Comments

  • Sac State's bid for the Pac 12 Thread
    I took some interesting classes through the education dept. SAT is reliable in that it produces repeatable results but harder to say if it is valid in terms of measuring what it claims to. A topic of much debate among educators.

    you may be thinking of “eligibility in the local context”. The university accepts the top x % from each high school, the idea being the top students at a crap school might not outscore the medium students at an excellent school but perhaps they deserve a shot since it wasn’t their fault they lived in Barstow instead of Menlo Park. Not without controversy though, because many good students at top flight high schools get contextually overlooked. Tricky to figure out what’s fair for someone with potential who wasn’t afforded suitable preparation. Some rise to the occasion, others drown drinking from the fire hose their first quarter.

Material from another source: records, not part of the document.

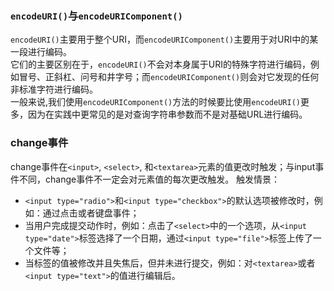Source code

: ### `encodeURI()`与`encodeURIComponent()`
`encodeURI()`主要用于整个URI，而`encodeURIComponent()`主要用于对URI中的某一段进行编码。  
它们的主要区别在于，`encodeURI()`不会对本身属于URI的特殊字符进行编码，例如冒号、正斜杠、问号和井字号；而`encodeURIComponent()`则会对它发现的任何非标准字符进行编码。  
一般来说,我们使用`encodeURIComponent()`方法的时候要比使用`encodeURI()`更多，因为在实践中更常见的是对查询字符串参数而不是对基础URL进行编码。

### change事件
change事件在`<input>`, `<select>`, 和`<textarea>`元素的值更改时触发；与input事件不同，change事件不一定会对元素值的每次更改触发。
触发情景：  
 - `<input type="radio">`和`<input type="checkbox">`的默认选项被修改时，例如：通过点击或者键盘事件；
 - 当用户完成提交动作时，例如：点击了`<select>`中的一个选项，从`<input type="date">`标签选择了一个日期，通过`<input type="file">`标签上传了一个文件等；
 - 当标签的值被修改并且失焦后，但并未进行提交，例如：对`<textarea>`或者`<input type="text">`的值进行编辑后。
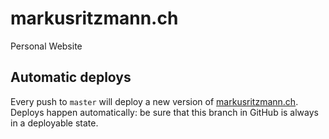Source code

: # markusritzmann.ch

Personal Website

## Automatic deploys

Every push to `master` will deploy a new version of [markusritzmann.ch](https://markusritzmann.ch/).
Deploys happen automatically: be sure that this branch in GitHub is always in a deployable state.
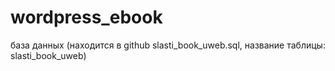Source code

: # wordpress_ebook

база данных (находится в github slasti_book_uweb.sql, название таблицы: slasti_book_uweb)
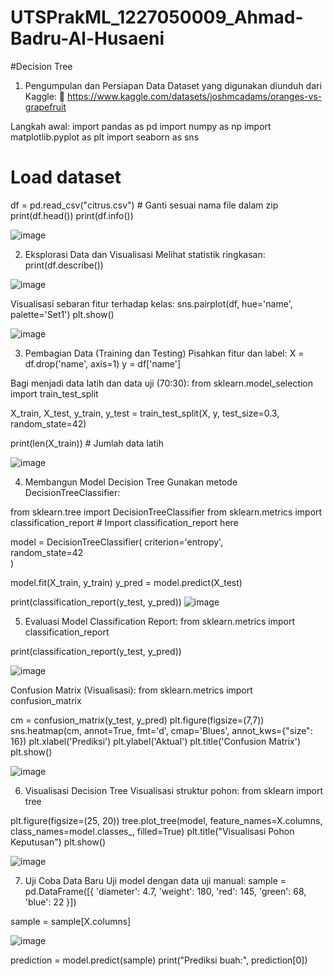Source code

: # UTSPrakML_1227050009_Ahmad-Badru-Al-Husaeni
#Decision Tree

 1. Pengumpulan dan Persiapan Data
Dataset yang digunakan diunduh dari Kaggle: 🔗 https://www.kaggle.com/datasets/joshmcadams/oranges-vs-grapefruit

Langkah awal:
import pandas as pd
import numpy as np
import matplotlib.pyplot as plt
import seaborn as sns

# Load dataset
df = pd.read_csv("citrus.csv")  # Ganti sesuai nama file dalam zip
print(df.head())
print(df.info())

![image](https://github.com/user-attachments/assets/63acdfb1-fc0c-48ad-99eb-71bc9c051de2)

 2. Eksplorasi Data dan Visualisasi
Melihat statistik ringkasan:
print(df.describe())

![image](https://github.com/user-attachments/assets/46739f56-89cf-4f02-8807-07b7fffdb82e)

Visualisasi sebaran fitur terhadap kelas:
sns.pairplot(df, hue='name', palette='Set1')
plt.show()

![image](https://github.com/user-attachments/assets/e3b67768-9151-49b4-b006-81292f1600ec)


 3. Pembagian Data (Training dan Testing)
Pisahkan fitur dan label:
X = df.drop('name', axis=1)
y = df['name']

Bagi menjadi data latih dan data uji (70:30):
from sklearn.model_selection import train_test_split

X_train, X_test, y_train, y_test = train_test_split(X, y, test_size=0.3, random_state=42)

print(len(X_train))  # Jumlah data latih

![image](https://github.com/user-attachments/assets/9f0464d0-ed10-4249-8845-e3080be47808)

 4. Membangun Model Decision Tree
Gunakan metode DecisionTreeClassifier:

from sklearn.tree import DecisionTreeClassifier
from sklearn.metrics import classification_report  # Import classification_report here

model = DecisionTreeClassifier(
    criterion='entropy',            
    random_state=42             
)

model.fit(X_train, y_train)
y_pred = model.predict(X_test)

print(classification_report(y_test, y_pred))
![image](https://github.com/user-attachments/assets/e8d5bdab-20fa-43f2-9b27-f75576b69189)

 5. Evaluasi Model
 Classification Report:
from sklearn.metrics import classification_report

print(classification_report(y_test, y_pred))

![image](https://github.com/user-attachments/assets/240b647a-23ff-49fe-9cbe-7ca49937770e)

 Confusion Matrix (Visualisasi):
 from sklearn.metrics import confusion_matrix

cm = confusion_matrix(y_test, y_pred)
plt.figure(figsize=(7,7))
sns.heatmap(cm, annot=True, fmt='d', cmap='Blues', annot_kws={"size": 16})
plt.xlabel('Prediksi')
plt.ylabel('Aktual')
plt.title('Confusion Matrix')
plt.show()

![image](https://github.com/user-attachments/assets/e5a1b300-cbec-4d87-8701-80083d82fa1a)


 6. Visualisasi Decision Tree
Visualisasi struktur pohon:
from sklearn import tree

plt.figure(figsize=(25, 20))
tree.plot_tree(model, feature_names=X.columns, class_names=model.classes_, filled=True)
plt.title("Visualisasi Pohon Keputusan")
plt.show()

![image](https://github.com/user-attachments/assets/9d18268a-7878-49f7-8f16-fde6404e9ef3)


 7. Uji Coba Data Baru
Uji model dengan data uji manual:
sample = pd.DataFrame([{
    'diameter': 4.7,
    'weight': 180,
    'red': 145,
    'green': 68,
    'blue': 22
}])

sample = sample[X.columns]

![image](https://github.com/user-attachments/assets/23f2631b-9599-42b6-bf0f-3ea8f919b472)

prediction = model.predict(sample)
print("Prediksi buah:", prediction[0])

    I appreciate dry humor and I’ll dump on Sac State any chance I get, but the reality is they have many legitimate programs and students. The blatant disregard for academic standards and intentionally recruiting transfers unlikely to complete anything academically I think is insulting to the real students paying for this and quite frankly I think spending enrollment spots this way amounts to grand theft from the people of California for what appears to be a vanity project for the university president. Even if this is the new world order for post settlement NCAA.
  • Sac State's bid for the Pac 12 Thread
    what I learned when I was going through admissions process 20+ years ago, is that not only are high schools chasing test scores, they are chasing a quota for number of seniors admitted to universities. So both sides of the equation, high schools and universities, have incentive to fudge things in the right circumstance. At this point, I don’t actually know how a university is supposed to pick the top applicants most likely to succeed. The grades are inflated against nonsense state K-12 standards that aren’t based on reality and I’m not sure that SAT, AP, GRE or any of those predict anything other than ability and willingness to spend money for access.
  • New Uniforms
    trying to hard may be an understatement. I guess I’m too traditional that I like the navy jerseys, gold pants, script Davis and block CA. I think all this alt uniform business got started when Nike turned Oregon into a full catalog demo and then everyone else decided they couldn’t be outdone by a duck.
  • Sac State's bid for the Pac 12 Thread
    Story of the tortoise and the hare we have here perhaps. @Sailorgabe makes a valid point that times are changing with the new world order of transfer portal and NIL. The “torch and transfer” approach may well yield a greatly talented Sac team this year. But even the honest Hornet faithful are wondering if that talent can get along, stay out of trouble, and if this is sustainable year over year. I would tend to think the Troy Taylor approach of doubling down on top local-ish HS talent was more organically sustainable (and was also successful), though we saw that without Taylor, it imploded, showing how important a leader is. @blueforce also makes a fair point that I don’t think torch and transfer would work as dramatically for us. I’m sure Mrak already does make admission exceptions to some degree for athletes and others, but going for felons not even close to legitimate academic transferability is probably a leap too far for us - and should be, for Sac too. I think our best path remains finding and developing athletes who can outwit an opponent and giving them enough reason to stay. Helpful to this is I think is Lan sticking his landing in the NFL to prove to future others that this path is viable too. If the premise of the modern non-SEC athletic program is “front porch of the university” marketing of the academics, you need to make sure winning doesn’t come at the cost of embarrassing the far more profitable parts of the university it is meant to market.
  • Politics
    you know it’s kind of funny, I may well have learned more about life from working at Sodexo, taking Spiridakis’ ancient history classes, and playing in the Aggie Band than I did from my major classes. It’s part of what I fear may be lost in the world of online college. I ended up being at different times a project manager and operations manager in the hospitality/sports/entertainment space and I think those experiences helped guide how I (try to) approach people and situations.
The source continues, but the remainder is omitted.